__SUPPLIED MATERIAL__.
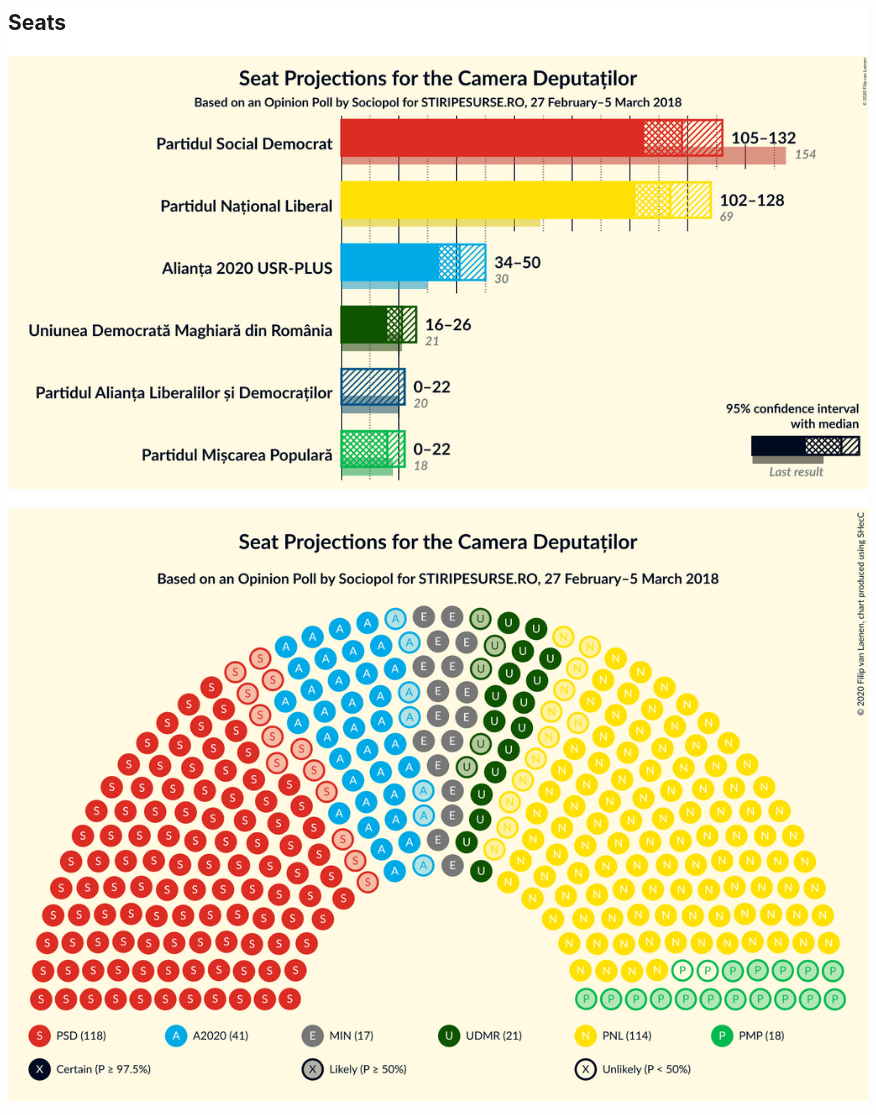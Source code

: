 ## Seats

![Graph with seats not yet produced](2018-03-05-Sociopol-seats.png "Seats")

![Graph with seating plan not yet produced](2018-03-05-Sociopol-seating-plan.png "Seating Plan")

==

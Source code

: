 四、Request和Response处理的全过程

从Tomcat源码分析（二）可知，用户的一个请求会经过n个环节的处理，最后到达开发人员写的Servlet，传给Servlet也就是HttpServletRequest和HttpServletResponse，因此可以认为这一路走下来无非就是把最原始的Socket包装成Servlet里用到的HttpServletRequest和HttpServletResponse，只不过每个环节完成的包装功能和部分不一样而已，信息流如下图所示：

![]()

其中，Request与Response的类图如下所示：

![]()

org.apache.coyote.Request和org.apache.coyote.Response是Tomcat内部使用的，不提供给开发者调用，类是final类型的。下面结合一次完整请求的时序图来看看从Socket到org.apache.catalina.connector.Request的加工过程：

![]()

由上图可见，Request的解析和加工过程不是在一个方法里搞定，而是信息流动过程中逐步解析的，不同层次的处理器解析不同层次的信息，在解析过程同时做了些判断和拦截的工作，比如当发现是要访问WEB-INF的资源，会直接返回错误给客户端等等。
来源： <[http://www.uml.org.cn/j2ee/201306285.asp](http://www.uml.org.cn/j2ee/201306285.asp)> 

__WHAT THIS TASK INVOLVES__.
In the entries above, the lines between the one holding "由上图可见，Request的" and the one holding "来源： <[http://w", inclusive, are to be printed exactly as written, and those alone.

__YOUR RESPONSE__.
由上图可见，Request的解析和加工过程不是在一个方法里搞定，而是信息流动过程中逐步解析的，不同层次的处理器解析不同层次的信息，在解析过程同时做了些判断和拦截的工作，比如当发现是要访问WEB-INF的资源，会直接返回错误给客户端等等。
来源： <[http://www.uml.org.cn/j2ee/201306285.asp](http://www.uml.org.cn/j2ee/201306285.asp)> 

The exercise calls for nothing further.